*** Input for this task Section Begins ***
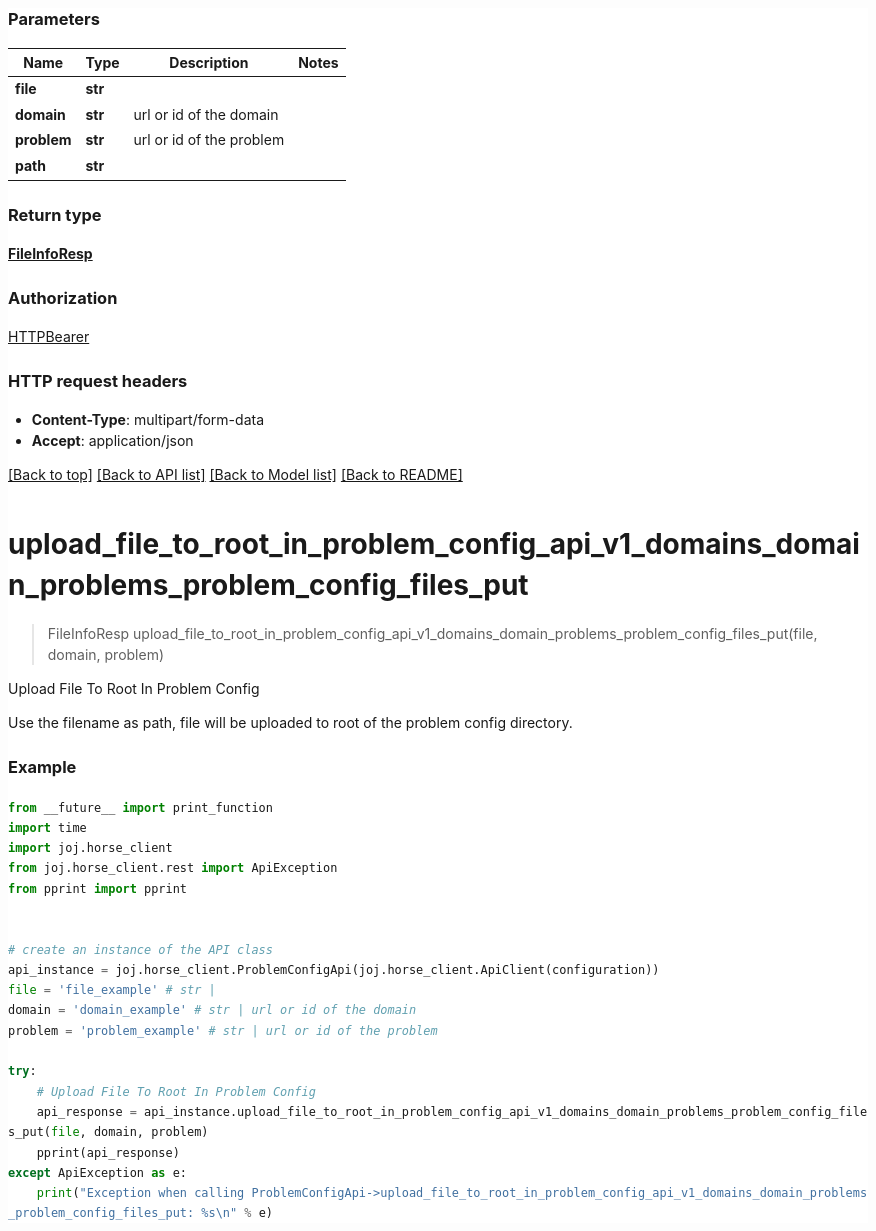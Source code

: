### Parameters

Name | Type | Description  | Notes
------------- | ------------- | ------------- | -------------
 **file** | **str**|  | 
 **domain** | **str**| url or id of the domain | 
 **problem** | **str**| url or id of the problem | 
 **path** | **str**|  | 

### Return type

[**FileInfoResp**](FileInfoResp.md)

### Authorization

[HTTPBearer](../README.md#HTTPBearer)

### HTTP request headers

 - **Content-Type**: multipart/form-data
 - **Accept**: application/json

[[Back to top]](#) [[Back to API list]](../README.md#documentation-for-api-endpoints) [[Back to Model list]](../README.md#documentation-for-models) [[Back to README]](../README.md)

# **upload_file_to_root_in_problem_config_api_v1_domains_domain_problems_problem_config_files_put**
> FileInfoResp upload_file_to_root_in_problem_config_api_v1_domains_domain_problems_problem_config_files_put(file, domain, problem)

Upload File To Root In Problem Config

Use the filename as path, file will be uploaded to root of the problem config directory.

### Example
```python
from __future__ import print_function
import time
import joj.horse_client
from joj.horse_client.rest import ApiException
from pprint import pprint


# create an instance of the API class
api_instance = joj.horse_client.ProblemConfigApi(joj.horse_client.ApiClient(configuration))
file = 'file_example' # str | 
domain = 'domain_example' # str | url or id of the domain
problem = 'problem_example' # str | url or id of the problem

try:
    # Upload File To Root In Problem Config
    api_response = api_instance.upload_file_to_root_in_problem_config_api_v1_domains_domain_problems_problem_config_files_put(file, domain, problem)
    pprint(api_response)
except ApiException as e:
    print("Exception when calling ProblemConfigApi->upload_file_to_root_in_problem_config_api_v1_domains_domain_problems_problem_config_files_put: %s\n" % e)
```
*** Input for this task Section Ends ***
Problem details.
Return every line in the records that includes the string "ProblemConfigApi".

Response below.
api_instance = joj.horse_client.ProblemConfigApi(joj.horse_client.ApiClient(configuration))
    print("Exception when calling ProblemConfigApi->upload_file_to_root_in_problem_config_api_v1_domains_domain_problems_problem_config_files_put: %s\n" % e)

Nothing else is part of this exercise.